++++ AVAILABLE DATA ++++
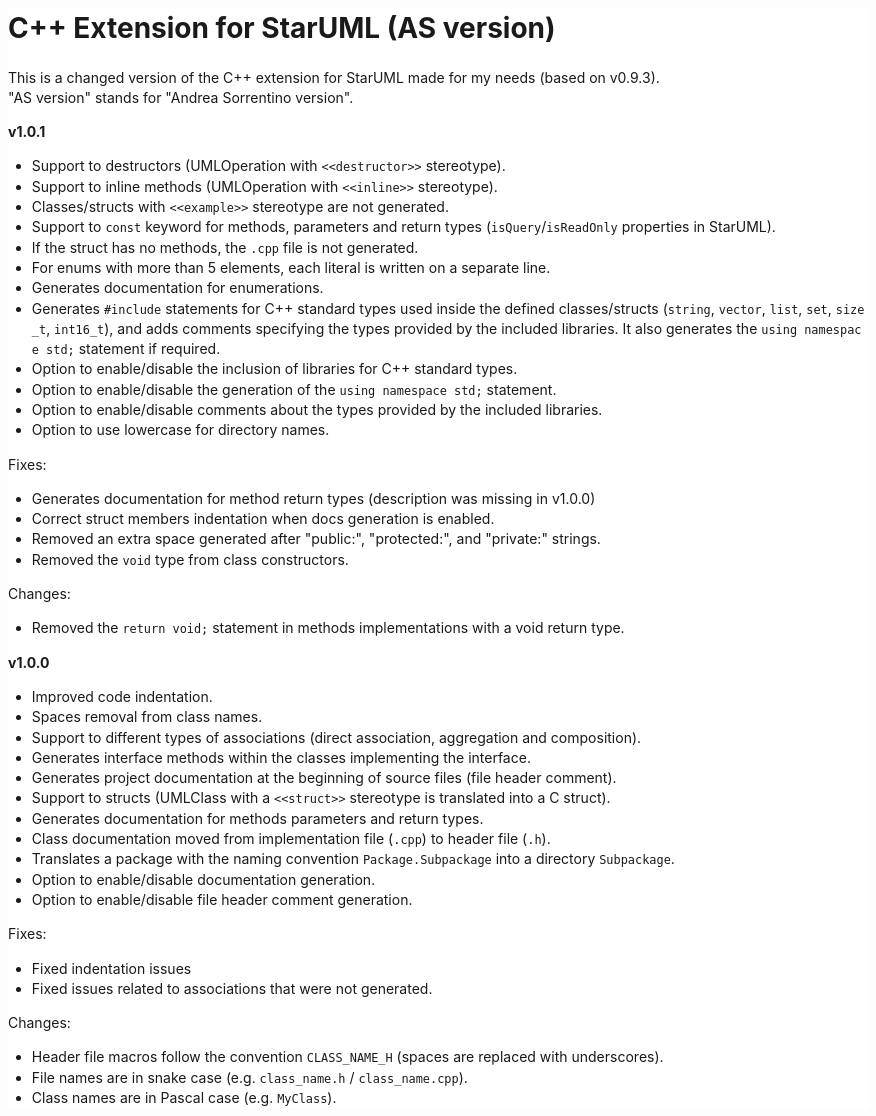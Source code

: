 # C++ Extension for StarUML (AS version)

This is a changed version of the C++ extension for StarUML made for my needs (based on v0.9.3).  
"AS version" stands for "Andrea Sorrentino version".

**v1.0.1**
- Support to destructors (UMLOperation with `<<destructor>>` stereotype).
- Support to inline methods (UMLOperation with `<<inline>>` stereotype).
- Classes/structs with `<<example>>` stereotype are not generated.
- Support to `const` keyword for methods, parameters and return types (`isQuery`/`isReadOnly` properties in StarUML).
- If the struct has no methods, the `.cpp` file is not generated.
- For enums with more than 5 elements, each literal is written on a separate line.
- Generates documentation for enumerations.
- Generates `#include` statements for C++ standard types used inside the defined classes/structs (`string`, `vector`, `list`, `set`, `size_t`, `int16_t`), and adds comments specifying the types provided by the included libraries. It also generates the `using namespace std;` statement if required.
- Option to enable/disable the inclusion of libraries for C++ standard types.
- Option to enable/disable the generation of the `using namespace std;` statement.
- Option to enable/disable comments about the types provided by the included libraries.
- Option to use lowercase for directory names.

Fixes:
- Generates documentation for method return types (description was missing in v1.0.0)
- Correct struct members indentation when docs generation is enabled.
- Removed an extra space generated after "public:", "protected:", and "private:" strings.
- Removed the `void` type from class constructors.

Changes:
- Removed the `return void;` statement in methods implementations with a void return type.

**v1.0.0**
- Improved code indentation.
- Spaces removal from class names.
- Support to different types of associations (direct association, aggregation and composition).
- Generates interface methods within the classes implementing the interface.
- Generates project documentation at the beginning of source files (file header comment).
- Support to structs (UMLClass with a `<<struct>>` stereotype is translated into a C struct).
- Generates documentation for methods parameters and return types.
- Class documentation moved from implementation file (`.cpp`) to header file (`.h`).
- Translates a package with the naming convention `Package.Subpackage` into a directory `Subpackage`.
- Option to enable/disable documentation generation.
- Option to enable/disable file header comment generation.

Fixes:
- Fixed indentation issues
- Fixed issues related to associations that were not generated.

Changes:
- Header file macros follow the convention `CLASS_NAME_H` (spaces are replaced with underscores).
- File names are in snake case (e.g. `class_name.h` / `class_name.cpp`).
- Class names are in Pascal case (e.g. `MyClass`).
++++
++++ AVAILABLE DATA ++++
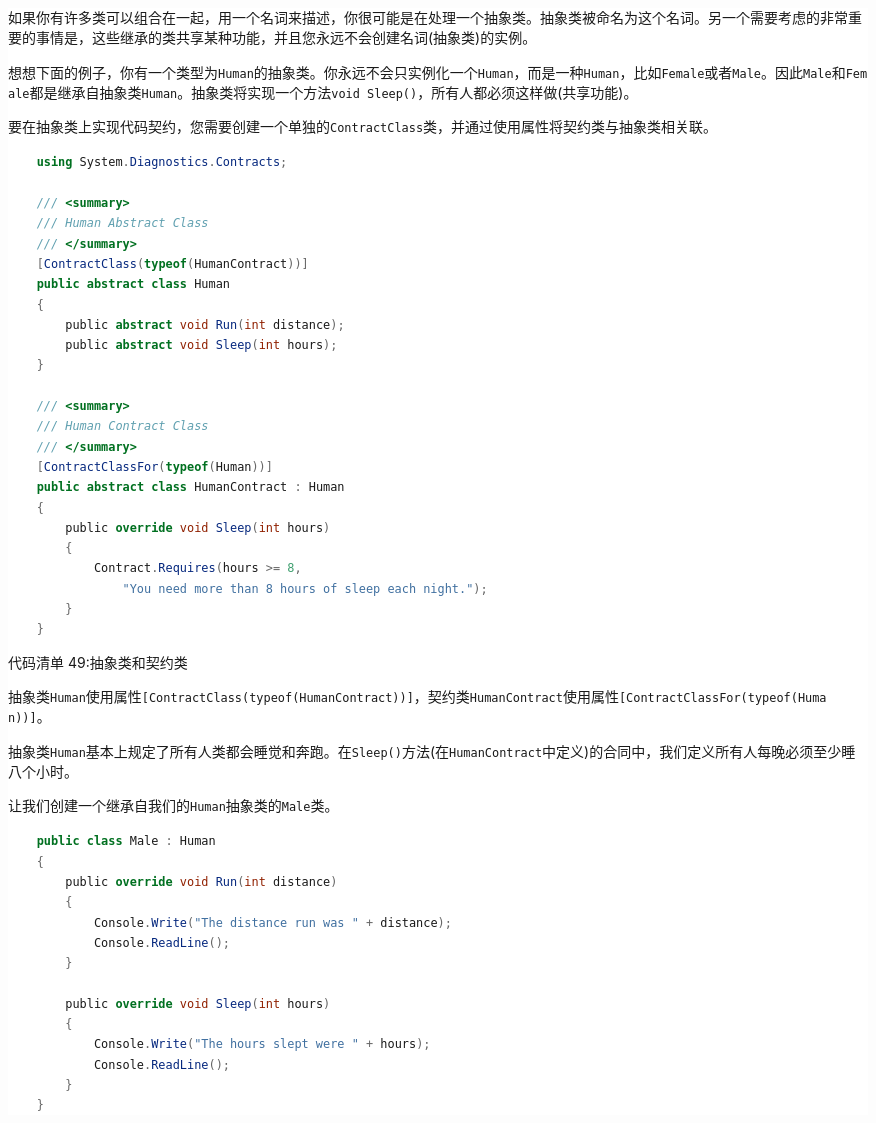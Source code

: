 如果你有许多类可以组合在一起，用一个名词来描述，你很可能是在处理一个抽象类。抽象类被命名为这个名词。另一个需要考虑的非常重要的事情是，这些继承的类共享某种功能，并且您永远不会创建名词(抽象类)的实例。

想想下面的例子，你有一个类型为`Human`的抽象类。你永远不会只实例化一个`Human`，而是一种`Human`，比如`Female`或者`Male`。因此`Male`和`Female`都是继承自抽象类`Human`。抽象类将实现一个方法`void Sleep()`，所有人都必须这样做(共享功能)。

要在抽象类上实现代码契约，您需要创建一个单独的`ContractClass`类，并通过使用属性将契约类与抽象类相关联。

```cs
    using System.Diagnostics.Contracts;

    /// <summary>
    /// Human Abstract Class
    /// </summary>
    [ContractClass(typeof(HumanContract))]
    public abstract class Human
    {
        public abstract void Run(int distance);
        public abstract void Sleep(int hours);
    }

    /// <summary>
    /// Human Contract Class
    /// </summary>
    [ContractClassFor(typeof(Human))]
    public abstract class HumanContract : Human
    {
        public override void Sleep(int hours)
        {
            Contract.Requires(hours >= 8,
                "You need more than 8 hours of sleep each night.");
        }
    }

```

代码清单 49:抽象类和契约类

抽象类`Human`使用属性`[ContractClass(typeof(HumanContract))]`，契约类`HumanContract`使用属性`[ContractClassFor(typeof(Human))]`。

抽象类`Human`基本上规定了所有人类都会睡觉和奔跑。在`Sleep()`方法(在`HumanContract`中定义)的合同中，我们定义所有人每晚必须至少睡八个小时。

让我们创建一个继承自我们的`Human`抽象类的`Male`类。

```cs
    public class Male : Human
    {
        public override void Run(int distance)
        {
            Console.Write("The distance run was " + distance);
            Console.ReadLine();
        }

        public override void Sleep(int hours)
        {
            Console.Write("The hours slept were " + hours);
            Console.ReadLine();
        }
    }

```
++++
WORK TO COMPLETE:
Of all the entries above, output exactly the lines between the one holding "- Generates interface" and the one holding "- Option to enable/disable documentation", inclusive.

REPLY:
- Generates interface methods within the classes implementing the interface.
- Generates project documentation at the beginning of source files (file header comment).
- Support to structs (UMLClass with a `<<struct>>` stereotype is translated into a C struct).
- Generates documentation for methods parameters and return types.
- Class documentation moved from implementation file (`.cpp`) to header file (`.h`).
- Translates a package with the naming convention `Package.Subpackage` into a directory `Subpackage`.
- Option to enable/disable documentation generation.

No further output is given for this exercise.